======== Data for review ========
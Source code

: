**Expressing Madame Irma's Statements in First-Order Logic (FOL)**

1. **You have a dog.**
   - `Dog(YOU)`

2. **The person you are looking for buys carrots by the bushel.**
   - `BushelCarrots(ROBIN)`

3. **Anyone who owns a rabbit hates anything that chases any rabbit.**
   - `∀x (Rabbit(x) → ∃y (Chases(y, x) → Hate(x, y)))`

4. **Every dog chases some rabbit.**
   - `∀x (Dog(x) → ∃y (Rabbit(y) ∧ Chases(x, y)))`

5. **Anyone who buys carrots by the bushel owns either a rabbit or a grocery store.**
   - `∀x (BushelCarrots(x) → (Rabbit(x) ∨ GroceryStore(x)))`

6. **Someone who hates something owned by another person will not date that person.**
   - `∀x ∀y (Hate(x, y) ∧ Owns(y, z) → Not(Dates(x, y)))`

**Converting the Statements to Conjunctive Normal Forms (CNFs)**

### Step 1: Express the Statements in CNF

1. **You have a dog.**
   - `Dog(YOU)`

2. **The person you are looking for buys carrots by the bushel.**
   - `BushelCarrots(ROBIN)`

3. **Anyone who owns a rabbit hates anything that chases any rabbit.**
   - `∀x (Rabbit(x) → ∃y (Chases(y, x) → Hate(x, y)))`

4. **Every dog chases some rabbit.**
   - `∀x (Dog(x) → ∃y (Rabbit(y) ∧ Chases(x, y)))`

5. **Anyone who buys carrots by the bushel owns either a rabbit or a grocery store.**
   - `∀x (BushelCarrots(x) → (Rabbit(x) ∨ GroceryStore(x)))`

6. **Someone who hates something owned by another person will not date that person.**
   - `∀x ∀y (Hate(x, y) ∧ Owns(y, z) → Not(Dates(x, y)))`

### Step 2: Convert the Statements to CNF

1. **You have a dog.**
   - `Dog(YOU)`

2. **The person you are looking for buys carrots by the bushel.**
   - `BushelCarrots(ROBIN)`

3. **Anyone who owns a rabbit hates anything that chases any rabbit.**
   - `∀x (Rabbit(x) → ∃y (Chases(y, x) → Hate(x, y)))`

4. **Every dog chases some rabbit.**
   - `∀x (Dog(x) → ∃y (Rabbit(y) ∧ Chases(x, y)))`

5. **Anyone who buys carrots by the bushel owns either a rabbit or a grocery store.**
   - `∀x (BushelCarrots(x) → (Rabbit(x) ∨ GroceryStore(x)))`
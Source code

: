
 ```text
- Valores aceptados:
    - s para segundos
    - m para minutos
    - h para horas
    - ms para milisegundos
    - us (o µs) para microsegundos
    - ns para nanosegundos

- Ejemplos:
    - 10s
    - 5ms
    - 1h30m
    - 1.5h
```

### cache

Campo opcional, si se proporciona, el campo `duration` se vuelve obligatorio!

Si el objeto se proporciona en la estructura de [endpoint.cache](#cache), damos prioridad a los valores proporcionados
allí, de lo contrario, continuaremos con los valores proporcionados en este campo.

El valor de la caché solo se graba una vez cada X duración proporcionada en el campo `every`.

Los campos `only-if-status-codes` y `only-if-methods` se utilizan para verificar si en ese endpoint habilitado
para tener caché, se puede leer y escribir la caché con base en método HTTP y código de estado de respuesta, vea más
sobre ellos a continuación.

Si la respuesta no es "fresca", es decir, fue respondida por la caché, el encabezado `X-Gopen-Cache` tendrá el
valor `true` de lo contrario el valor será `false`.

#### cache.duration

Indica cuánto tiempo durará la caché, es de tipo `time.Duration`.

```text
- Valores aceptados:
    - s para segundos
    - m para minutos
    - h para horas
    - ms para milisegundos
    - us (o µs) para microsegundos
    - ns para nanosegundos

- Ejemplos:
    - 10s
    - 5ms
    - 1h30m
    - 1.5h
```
========
======== Data for review ========
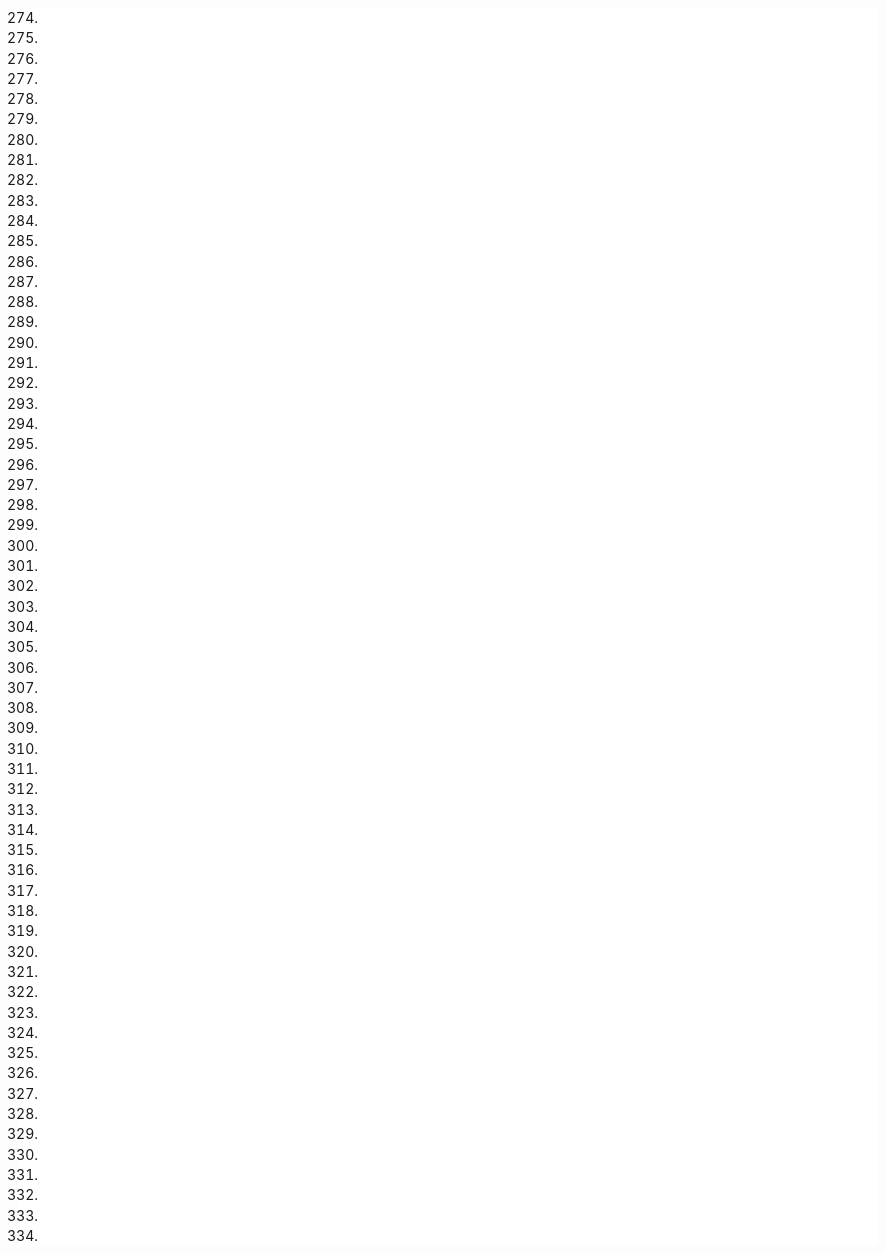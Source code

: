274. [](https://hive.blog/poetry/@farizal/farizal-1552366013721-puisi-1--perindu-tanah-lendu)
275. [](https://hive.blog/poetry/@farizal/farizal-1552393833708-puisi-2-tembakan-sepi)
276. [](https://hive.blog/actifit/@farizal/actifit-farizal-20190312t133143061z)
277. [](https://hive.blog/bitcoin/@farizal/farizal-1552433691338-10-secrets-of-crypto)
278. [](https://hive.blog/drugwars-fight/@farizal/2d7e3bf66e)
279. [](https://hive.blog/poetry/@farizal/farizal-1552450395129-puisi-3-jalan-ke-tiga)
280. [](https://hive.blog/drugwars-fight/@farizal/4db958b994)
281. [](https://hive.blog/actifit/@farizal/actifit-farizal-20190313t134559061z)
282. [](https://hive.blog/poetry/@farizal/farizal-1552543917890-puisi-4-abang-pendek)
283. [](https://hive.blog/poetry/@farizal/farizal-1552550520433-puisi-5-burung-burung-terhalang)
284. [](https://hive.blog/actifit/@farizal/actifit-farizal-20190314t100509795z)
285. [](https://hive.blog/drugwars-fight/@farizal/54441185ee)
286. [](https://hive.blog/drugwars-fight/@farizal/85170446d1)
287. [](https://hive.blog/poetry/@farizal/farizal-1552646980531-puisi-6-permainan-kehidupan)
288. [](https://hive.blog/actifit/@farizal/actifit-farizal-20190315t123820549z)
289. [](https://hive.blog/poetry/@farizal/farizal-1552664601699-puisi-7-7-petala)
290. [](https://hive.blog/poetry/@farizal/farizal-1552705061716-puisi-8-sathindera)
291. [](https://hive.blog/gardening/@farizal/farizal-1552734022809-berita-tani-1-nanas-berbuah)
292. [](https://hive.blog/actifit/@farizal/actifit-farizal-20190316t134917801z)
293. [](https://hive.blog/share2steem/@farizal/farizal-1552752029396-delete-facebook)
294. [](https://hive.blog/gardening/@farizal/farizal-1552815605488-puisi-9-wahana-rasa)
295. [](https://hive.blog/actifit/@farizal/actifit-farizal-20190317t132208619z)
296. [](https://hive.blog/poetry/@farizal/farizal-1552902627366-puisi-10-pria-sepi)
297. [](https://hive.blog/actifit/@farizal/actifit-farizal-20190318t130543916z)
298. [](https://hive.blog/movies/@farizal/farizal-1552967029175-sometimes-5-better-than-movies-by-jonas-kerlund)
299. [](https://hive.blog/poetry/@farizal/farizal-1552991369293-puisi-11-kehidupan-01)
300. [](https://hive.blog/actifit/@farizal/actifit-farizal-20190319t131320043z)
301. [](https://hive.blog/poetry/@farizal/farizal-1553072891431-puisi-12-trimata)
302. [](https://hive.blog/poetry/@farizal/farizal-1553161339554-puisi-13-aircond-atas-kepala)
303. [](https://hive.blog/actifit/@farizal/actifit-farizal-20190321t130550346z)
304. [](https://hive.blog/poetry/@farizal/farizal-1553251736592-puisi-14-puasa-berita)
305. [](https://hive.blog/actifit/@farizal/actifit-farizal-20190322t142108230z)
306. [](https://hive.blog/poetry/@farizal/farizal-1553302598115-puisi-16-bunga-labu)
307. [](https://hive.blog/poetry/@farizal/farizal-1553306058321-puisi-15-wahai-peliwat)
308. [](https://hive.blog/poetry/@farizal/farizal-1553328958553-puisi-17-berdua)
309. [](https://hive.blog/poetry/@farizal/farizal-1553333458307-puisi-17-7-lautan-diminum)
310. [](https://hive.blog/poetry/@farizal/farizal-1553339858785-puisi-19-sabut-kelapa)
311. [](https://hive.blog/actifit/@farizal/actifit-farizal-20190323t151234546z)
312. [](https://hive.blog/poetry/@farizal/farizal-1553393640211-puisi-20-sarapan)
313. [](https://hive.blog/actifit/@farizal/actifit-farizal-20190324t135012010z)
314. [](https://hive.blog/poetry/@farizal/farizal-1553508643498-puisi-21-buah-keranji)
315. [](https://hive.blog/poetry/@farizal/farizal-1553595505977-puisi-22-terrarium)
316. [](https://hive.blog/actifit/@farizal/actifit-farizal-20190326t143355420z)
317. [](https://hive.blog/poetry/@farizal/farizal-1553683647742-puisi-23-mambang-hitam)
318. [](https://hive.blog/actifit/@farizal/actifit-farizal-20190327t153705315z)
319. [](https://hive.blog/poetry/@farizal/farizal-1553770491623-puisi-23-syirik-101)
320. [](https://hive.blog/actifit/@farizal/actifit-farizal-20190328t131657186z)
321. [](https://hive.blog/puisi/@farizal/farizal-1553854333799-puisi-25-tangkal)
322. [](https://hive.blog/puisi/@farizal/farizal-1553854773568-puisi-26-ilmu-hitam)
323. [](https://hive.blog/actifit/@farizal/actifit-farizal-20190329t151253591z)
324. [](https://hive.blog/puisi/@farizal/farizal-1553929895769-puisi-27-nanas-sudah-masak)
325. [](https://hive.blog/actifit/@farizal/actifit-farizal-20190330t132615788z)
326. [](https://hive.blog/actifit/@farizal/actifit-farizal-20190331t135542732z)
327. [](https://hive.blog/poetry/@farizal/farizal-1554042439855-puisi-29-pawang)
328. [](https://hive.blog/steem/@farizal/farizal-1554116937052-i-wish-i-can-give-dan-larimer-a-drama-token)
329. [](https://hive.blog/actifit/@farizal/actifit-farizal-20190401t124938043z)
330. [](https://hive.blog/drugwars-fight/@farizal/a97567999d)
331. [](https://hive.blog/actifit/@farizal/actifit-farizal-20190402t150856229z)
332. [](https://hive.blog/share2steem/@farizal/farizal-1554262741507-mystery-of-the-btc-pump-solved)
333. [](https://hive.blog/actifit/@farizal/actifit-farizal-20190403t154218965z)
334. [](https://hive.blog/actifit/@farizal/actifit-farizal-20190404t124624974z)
========
## What the exercise asks
In the records above, which lines hold the string "endpoint"? Copy each one.

## Written reply
Si el objeto se proporciona en la estructura de [endpoint.cache](#cache), damos prioridad a los valores proporcionados
Los campos `only-if-status-codes` y `only-if-methods` se utilizan para verificar si en ese endpoint habilitado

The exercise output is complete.